## EXERCISE BRIEF
Your answer should be the lines of the material that include the word "documentation".

## EXTRACTED DATA
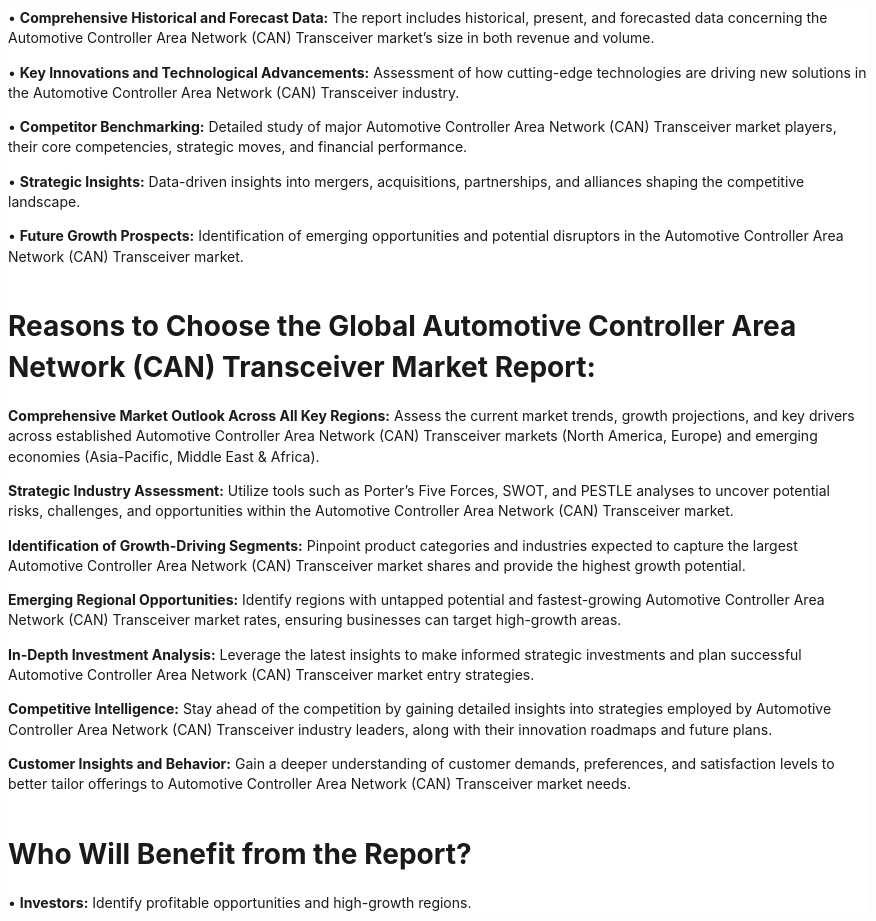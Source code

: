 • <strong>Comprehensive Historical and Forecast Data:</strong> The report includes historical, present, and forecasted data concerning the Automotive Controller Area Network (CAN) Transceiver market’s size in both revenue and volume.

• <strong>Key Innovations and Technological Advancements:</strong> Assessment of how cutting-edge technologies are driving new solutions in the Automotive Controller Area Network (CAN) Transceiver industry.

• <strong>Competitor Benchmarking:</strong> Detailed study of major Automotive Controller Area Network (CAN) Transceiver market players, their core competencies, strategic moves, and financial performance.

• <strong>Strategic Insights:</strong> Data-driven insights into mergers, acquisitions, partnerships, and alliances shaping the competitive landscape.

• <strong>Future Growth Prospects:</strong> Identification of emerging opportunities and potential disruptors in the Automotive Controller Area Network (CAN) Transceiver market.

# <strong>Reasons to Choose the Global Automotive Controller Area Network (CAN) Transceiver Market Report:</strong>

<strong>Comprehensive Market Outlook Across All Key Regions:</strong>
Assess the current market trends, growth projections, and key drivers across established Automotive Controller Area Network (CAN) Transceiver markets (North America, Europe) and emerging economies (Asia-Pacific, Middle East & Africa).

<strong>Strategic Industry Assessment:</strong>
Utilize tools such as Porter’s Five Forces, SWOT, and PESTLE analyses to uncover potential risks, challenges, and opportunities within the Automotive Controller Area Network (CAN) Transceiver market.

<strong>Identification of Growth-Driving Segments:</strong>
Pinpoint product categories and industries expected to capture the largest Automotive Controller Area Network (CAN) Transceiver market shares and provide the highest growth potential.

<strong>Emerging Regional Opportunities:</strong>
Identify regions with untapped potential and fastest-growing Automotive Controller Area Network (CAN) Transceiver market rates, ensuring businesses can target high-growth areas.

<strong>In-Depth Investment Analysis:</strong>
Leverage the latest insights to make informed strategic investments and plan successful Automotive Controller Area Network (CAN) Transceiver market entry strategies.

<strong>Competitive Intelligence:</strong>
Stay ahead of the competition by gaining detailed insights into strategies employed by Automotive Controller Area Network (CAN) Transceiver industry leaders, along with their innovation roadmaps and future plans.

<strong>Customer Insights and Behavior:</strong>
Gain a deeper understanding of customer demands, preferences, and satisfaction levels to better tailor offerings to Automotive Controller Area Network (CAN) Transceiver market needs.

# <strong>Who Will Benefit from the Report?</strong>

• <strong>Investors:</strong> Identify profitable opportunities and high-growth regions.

==

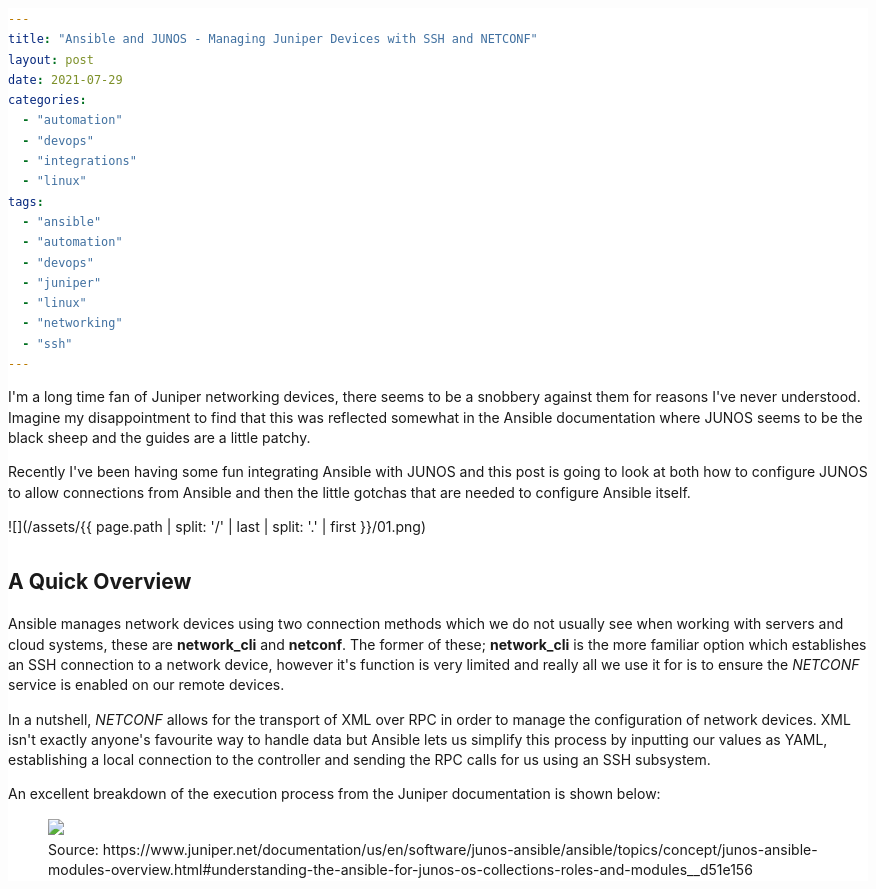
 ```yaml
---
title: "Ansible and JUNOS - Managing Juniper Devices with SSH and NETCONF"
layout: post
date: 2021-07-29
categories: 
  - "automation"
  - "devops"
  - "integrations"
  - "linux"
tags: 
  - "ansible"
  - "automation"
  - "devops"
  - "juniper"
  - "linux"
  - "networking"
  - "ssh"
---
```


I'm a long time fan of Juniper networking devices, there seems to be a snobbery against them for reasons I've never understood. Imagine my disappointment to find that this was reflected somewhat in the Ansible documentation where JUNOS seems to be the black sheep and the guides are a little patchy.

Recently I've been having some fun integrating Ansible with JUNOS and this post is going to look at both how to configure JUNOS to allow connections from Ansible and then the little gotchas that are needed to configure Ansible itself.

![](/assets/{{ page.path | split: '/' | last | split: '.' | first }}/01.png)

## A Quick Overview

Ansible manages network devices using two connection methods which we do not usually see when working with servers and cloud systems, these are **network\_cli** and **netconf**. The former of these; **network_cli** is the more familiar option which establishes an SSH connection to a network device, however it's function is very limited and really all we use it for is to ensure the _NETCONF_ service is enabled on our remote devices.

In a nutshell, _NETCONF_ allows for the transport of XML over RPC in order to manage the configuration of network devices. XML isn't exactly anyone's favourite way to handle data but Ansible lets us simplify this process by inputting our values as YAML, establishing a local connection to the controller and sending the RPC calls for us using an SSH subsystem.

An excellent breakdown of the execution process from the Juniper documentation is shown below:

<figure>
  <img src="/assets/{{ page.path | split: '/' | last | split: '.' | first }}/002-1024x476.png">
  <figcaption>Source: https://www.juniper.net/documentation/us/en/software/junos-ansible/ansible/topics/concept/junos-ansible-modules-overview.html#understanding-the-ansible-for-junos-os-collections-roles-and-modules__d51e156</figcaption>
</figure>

## THE COMPLETED TASK
I'm a long time fan of Juniper networking devices, there seems to be a snobbery against them for reasons I've never understood. Imagine my disappointment to find that this was reflected somewhat in the Ansible documentation where JUNOS seems to be the black sheep and the guides are a little patchy.
An excellent breakdown of the execution process from the Juniper documentation is shown below:
  <figcaption>Source: https://www.juniper.net/documentation/us/en/software/junos-ansible/ansible/topics/concept/junos-ansible-modules-overview.html#understanding-the-ansible-for-junos-os-collections-roles-and-modules__d51e156</figcaption>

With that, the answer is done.